Hard-anodizing is more expensive the anodizing so it makes sense that more expensive scopes feature hard-anodizing, less expensive scopes are simply anodized. I don't like to use the term soft-anodize because it really is not soft. Even standard anodizing imparts increased surface wearability to aluminum. But hard-anodizing makes is so much harder that I feel the difference really should be explained. If you don't intend to ever leave the house with your air gun or use it in the field or in less than ideal conditions then a scope with an anodized finish will do you very well. If you intend to use your air gun in the field or for field competition then spend the extra money and buy a scope with a hard-anodized finish.
Lens Systems- On a scope, the lens you look through is called the ocular lens, the lens at the opposite end is called the objective lens. A lens is a disc shaped piece of optical glass that has been specifically ground into shape to magnify the image it reflects. The ability of a lens to transmit light is a measure of its efficiency. The higher quality the glass and method of grinding the better the quality of the image the lens will reflect. This is the basis of good scope construction. But there are so many other variables that even with the best lenses, some scopes don't perform as well as others.
Your eye sees the efficiency of light transmission as brightness and the quality of image reflection as clarity. A scope that has poor light transmission will provide a dark or obscure image even in bright sunlight. A scope that has poorly ground or inexpensive cast lenses will have only one clear spot right in the middle. This produces eyestrain and makes it hard to define the exact target. For an air gun scope light transmission and clarity are very important because most air gun targets are very small so greater detail is almost always demanded in order to consistently produce the accuracy most air guns are capable of delivering.

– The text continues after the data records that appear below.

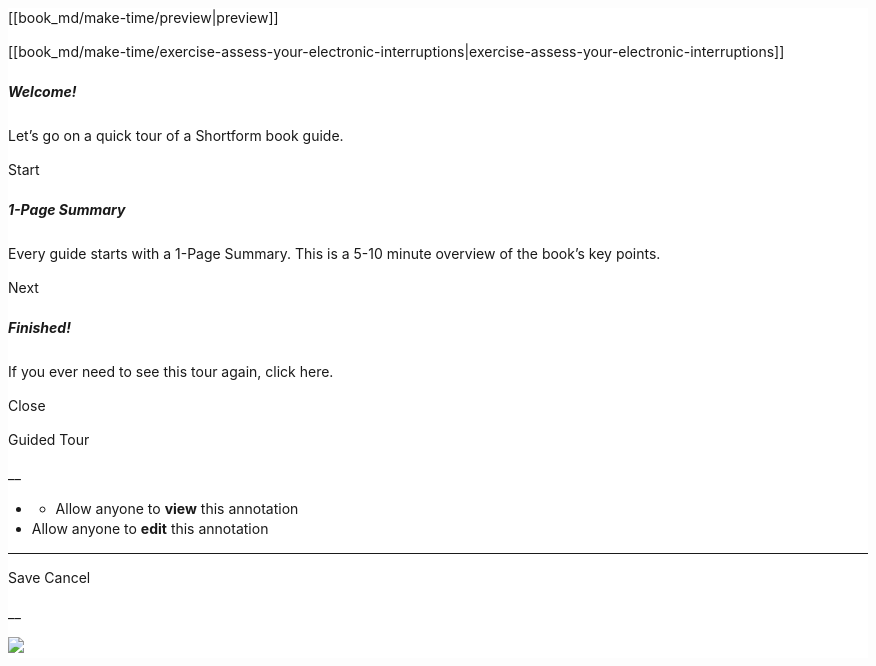 [[book_md/make-time/preview|preview]]

[[book_md/make-time/exercise-assess-your-electronic-interruptions|exercise-assess-your-electronic-interruptions]]

##### Welcome!

Let’s go on a quick tour of a Shortform book guide. 

Start

##### 1-Page Summary

Every guide starts with a 1-Page Summary. This is a 5-10 minute overview of the book’s key points. 

Next

##### Finished!

If you ever need to see this tour again, click here. 

Close

Guided Tour

__

  *   * Allow anyone to **view** this annotation
  * Allow anyone to **edit** this annotation



* * *

Save Cancel

__




![](https://bat.bing.com/action/0?ti=56018282&Ver=2&mid=a204c2ab-5a2d-44f1-af28-a450b52f17f3&sid=f30c5e70639211ee87d33f0876d93783&vid=f30c9700639211eeb3a75d830392c94f&vids=0&msclkid=N&pi=0&lg=en-US&sw=800&sh=600&sc=24&nwd=1&tl=Shortform%20%7C%20Make%20Time&p=https%3A%2F%2Fwww.shortform.com%2Fapp%2Fbook%2Fmake-time%2F1-page-summary&r=&lt=482&evt=pageLoad&sv=1&rn=881412)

The lens system of any scope consists of internal lens and external lenses. Our eye sees a reflected image (light) as upside down. The external forward lens or the objective lens is usually larger in diameter and reflects the image to the first internal lens. The first internal lens refracts the image, collects, and sharpens the image because it is smaller in diameter. The image is then reflected to the rear internal lens before it is refracted to the ocular lens and then our eye sees the image as right side up. The internal lens are usually held in a separate internal tube. In a fixed power scope this tube is one piece. In a variable power scope this tube is made up of two pieces, a cam tube and a zoom tube. This allows the internal lenses to move in a straight line in relationship to one another. Moving the focal plane of the internal lens produces the magnifying effect of a variable power scope. The crosshairs or reticle is affixed to the rearward portion of the internal tube. When you adjust the windage or elevation turrets on a scope you are changing the relationship of the internal optics with the external optics and this causes a change or shift in the point of impact because the reticle moved along with the internal optics. It is the quality and size of these internal lenses that separates really good scopes from average scopes. Most average scopes have good quality external lens with multiple coatings. Really good scopes have coated, larger diameter internal optics that are far more effective at letting the light pass through and keeping the image from distorting as it passes through the entire lens system.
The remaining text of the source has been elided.